9. Tom Waits – Martha
Un uomo chiama una sua ex, una sera, per farci due chiacchiere e ricordare i vecchi tempi, compiacendosi del fatto che entrambi ora sono sposati, con dei figli a carico, e una nuova maturità, maturità che gli mancava ai tempi della loro relazione. Ed è così che dovevano andare le cose, perché lui ancora non era l’uomo per lei e quindi ora hanno tutt’altro genere di relazioni. E va tutto bene, fino a quando lui non crolla e le chiede “Ma non vedi che ti amo?”. Martha è un pezzo struggente che parla di amore, ma anche di giovinezza e di quando le cose, per quanto difficili, erano più facili perché serviva poco (“quelli erano giorni di rose, di poesia e di prosa e Martha tutto quello che avevo eri tu e tutto quello che avevi tu ero io”).

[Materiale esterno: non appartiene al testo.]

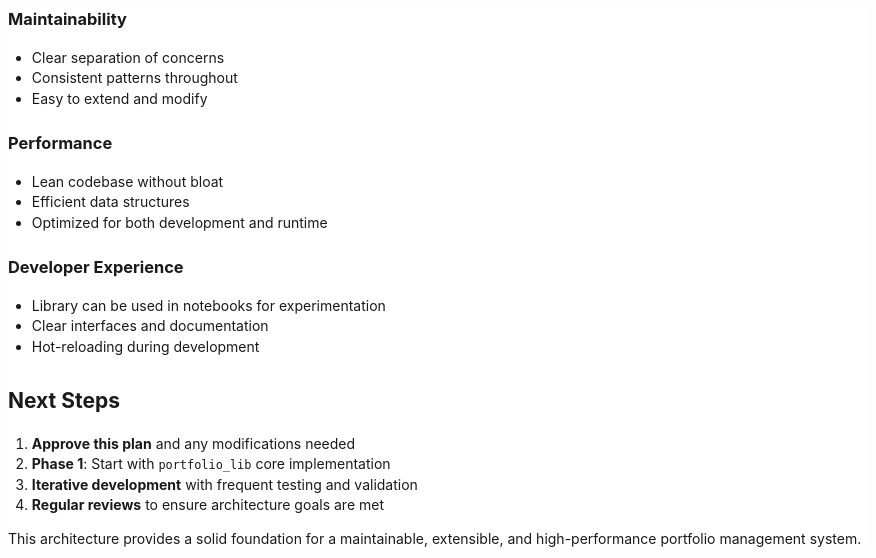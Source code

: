 ### Maintainability
- Clear separation of concerns
- Consistent patterns throughout
- Easy to extend and modify

### Performance
- Lean codebase without bloat
- Efficient data structures
- Optimized for both development and runtime

### Developer Experience
- Library can be used in notebooks for experimentation
- Clear interfaces and documentation
- Hot-reloading during development

## Next Steps

1. **Approve this plan** and any modifications needed
2. **Phase 1**: Start with `portfolio_lib` core implementation
3. **Iterative development** with frequent testing and validation
4. **Regular reviews** to ensure architecture goals are met

This architecture provides a solid foundation for a maintainable, extensible, and high-performance portfolio management system.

10. AC/DC – Shoot to thrill
Ci sono poche cose che ti mettono in pace con il  mondo come gli AC/DC che fanno quello che sanno fare meglio: suonare rock e farti agitare testa e battere il piede. Shoot to thrill è una scatenata canzone che ti prende e ti trascina sulle note e sulle corde di Angus Young per oltre cinque minuti e dopo te ne fa chiedere ancora e ancora e ancora.

11. The Beatles – You’ve got to hide your love away
Uno dei miei pezzi preferiti. Non c’è molto altro da dire.

12. Lynyrd Skynyrd – Simple man
Ballata potentissima degli Lynyrd Skynyrd sullo stile “sii questo e andrà tutto bene”. Di quei pezzi che ascolti mentre guidi di notte e poi è meglio se accosti che hai l’occhio un po’ inumidito, ma passa subito. Poi pensi un po’ alla storia del gruppo e la cosa ti sembra molto triste, ma il pezzo rimane comunque, ça va sans dire, di una bellezza sconvolgente.